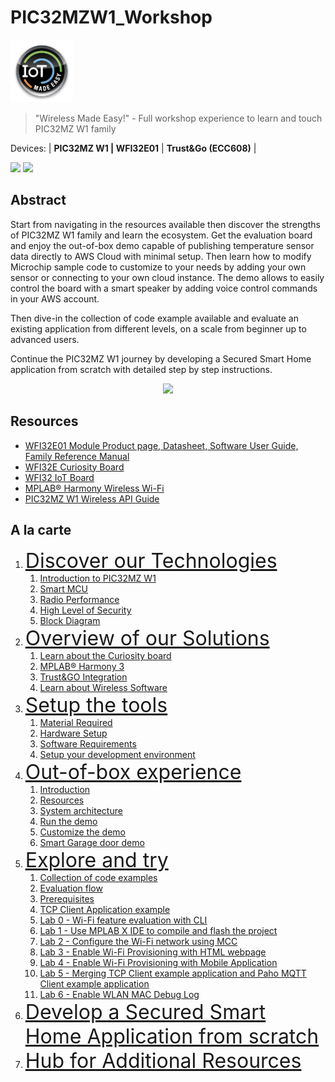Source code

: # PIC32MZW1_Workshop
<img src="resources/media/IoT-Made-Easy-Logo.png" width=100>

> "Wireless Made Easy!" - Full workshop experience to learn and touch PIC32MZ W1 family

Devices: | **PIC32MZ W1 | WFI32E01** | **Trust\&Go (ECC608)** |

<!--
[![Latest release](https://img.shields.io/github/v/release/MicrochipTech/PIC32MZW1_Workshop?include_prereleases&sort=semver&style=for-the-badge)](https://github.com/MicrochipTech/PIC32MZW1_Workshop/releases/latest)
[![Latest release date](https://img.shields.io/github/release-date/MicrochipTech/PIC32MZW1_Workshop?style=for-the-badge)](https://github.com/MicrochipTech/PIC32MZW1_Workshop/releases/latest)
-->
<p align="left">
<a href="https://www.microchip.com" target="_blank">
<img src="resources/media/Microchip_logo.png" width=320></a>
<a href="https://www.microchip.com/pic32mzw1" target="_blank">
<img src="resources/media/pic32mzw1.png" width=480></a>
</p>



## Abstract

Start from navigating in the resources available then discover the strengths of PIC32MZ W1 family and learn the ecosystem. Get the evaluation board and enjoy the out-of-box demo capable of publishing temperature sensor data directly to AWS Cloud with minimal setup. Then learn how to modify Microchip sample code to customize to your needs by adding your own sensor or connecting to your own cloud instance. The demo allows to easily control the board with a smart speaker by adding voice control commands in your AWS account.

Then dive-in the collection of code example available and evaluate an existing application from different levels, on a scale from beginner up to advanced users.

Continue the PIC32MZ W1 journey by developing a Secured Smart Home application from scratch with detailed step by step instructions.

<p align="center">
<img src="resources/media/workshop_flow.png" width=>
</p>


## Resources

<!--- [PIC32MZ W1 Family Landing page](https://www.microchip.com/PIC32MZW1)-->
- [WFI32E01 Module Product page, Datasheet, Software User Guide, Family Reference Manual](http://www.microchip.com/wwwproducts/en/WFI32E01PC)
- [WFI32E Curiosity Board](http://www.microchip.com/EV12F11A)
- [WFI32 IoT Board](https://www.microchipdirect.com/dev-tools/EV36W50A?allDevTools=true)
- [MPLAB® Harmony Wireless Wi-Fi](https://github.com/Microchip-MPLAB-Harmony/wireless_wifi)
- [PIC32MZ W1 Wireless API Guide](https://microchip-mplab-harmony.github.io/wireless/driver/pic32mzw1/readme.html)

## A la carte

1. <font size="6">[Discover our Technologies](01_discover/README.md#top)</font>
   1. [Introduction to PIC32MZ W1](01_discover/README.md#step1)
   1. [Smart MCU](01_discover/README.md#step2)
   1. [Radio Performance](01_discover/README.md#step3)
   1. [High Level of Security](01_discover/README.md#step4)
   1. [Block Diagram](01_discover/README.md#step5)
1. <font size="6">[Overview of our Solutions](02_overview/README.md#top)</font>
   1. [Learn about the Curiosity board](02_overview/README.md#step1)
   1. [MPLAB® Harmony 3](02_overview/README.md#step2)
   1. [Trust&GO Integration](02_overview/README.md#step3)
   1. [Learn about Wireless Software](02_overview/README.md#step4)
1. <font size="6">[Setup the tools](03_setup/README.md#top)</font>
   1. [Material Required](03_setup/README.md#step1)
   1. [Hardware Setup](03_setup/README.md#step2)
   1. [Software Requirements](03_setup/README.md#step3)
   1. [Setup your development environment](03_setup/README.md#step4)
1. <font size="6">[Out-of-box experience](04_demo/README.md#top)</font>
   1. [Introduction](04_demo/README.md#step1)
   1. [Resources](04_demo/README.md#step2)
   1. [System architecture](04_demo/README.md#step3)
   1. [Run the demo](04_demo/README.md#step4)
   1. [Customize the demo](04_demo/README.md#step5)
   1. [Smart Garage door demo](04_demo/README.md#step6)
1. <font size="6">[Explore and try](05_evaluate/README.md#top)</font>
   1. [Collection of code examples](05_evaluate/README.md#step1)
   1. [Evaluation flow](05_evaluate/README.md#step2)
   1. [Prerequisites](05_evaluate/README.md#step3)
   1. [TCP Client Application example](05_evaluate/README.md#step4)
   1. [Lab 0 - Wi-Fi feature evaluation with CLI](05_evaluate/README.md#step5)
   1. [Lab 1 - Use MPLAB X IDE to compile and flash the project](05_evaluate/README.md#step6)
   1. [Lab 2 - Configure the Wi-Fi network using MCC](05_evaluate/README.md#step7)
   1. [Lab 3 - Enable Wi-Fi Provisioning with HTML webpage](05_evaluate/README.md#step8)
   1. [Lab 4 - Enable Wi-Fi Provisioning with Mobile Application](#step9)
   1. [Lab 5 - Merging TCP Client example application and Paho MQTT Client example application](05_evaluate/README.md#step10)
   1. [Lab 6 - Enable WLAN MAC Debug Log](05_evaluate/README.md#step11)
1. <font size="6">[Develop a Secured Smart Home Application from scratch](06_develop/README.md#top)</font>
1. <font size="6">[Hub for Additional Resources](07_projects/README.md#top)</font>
-------------------------
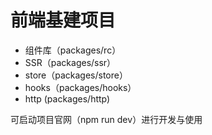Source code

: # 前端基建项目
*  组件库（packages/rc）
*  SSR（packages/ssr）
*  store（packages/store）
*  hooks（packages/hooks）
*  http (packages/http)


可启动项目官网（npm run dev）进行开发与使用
-------------------------
#### Work item:
Every line of the records that includes the word "release" should be gathered.

#### Your response:
[![Latest release](https://img.shields.io/github/v/release/MicrochipTech/PIC32MZW1_Workshop?include_prereleases&sort=semver&style=for-the-badge)](https://github.com/MicrochipTech/PIC32MZW1_Workshop/releases/latest)
[![Latest release date](https://img.shields.io/github/release-date/MicrochipTech/PIC32MZW1_Workshop?style=for-the-badge)](https://github.com/MicrochipTech/PIC32MZW1_Workshop/releases/latest)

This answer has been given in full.